Hearing somebody talk like that, Haj thought, was like finally having thorns pulled out of his chest. Little spikes that had been driven into his body and soul long ago, being withdrawn. Not all of them, though. Only some. But, still, it was a relief.

He did not question the relevance of Nicholas' feelings to his own. He did not doubt Nicholas' own experience of that lonely life in America, especially considering his foreign origin. But his decision to leave America for Japan was settled. He had talked to both his mother and father. It was final.

Nothing could change it now, even as Nicholas continued to speak to him, in an attempt perhaps to make him give a second thought, or justify his own - Nicholas' own existence and life situation in America.

"You want to know how I feel right now, Haj? I feel like trash. And you know what I see when I look at them?" Nicholas indicated their co-workers - fellow engineers, accountants, management experts and other professionals - on one whole side of the lunchroom by pointing with his chin. "I see a bigger pile of trash."

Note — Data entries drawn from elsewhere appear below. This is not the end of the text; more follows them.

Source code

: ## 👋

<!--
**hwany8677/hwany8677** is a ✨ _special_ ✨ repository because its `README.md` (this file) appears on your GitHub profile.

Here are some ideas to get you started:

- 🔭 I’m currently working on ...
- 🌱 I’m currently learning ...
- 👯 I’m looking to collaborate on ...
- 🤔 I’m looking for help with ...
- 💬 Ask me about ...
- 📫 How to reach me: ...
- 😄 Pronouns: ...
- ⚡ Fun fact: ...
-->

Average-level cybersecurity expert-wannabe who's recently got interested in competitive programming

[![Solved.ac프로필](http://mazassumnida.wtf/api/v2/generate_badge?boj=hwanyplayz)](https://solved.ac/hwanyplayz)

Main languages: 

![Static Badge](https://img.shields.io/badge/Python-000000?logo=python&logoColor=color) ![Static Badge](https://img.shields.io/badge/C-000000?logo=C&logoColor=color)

"What the... don't be ridiculous, Nicholas."

"You see, what you're saying is you're good, and no one here, including me, and in the whole of America is good enough so you're leaving the country."

"C'mon, Nicholas -"

"You know that's true," Nicholas continued. "Everybody knows that's true. You're good, professionally and in a lot of other ways. And that's the more reason why you shouldn't run away. I know you're not happy with the people you work with." Nicholas lowered his voice halfway through that sentence. "I don't blame you. Most of them are credentialed half-literates. But that's the way it is nowadays no matter where you go in America. You're lucky you don't work in the government, like my father does. I hear things from him about work. Something's got to be done about this. Somebody's got to do something. And you know who the people are who can do something about this decline in American competence, literacy, productivity, character? It's people like you, Haj. It's you and your kind.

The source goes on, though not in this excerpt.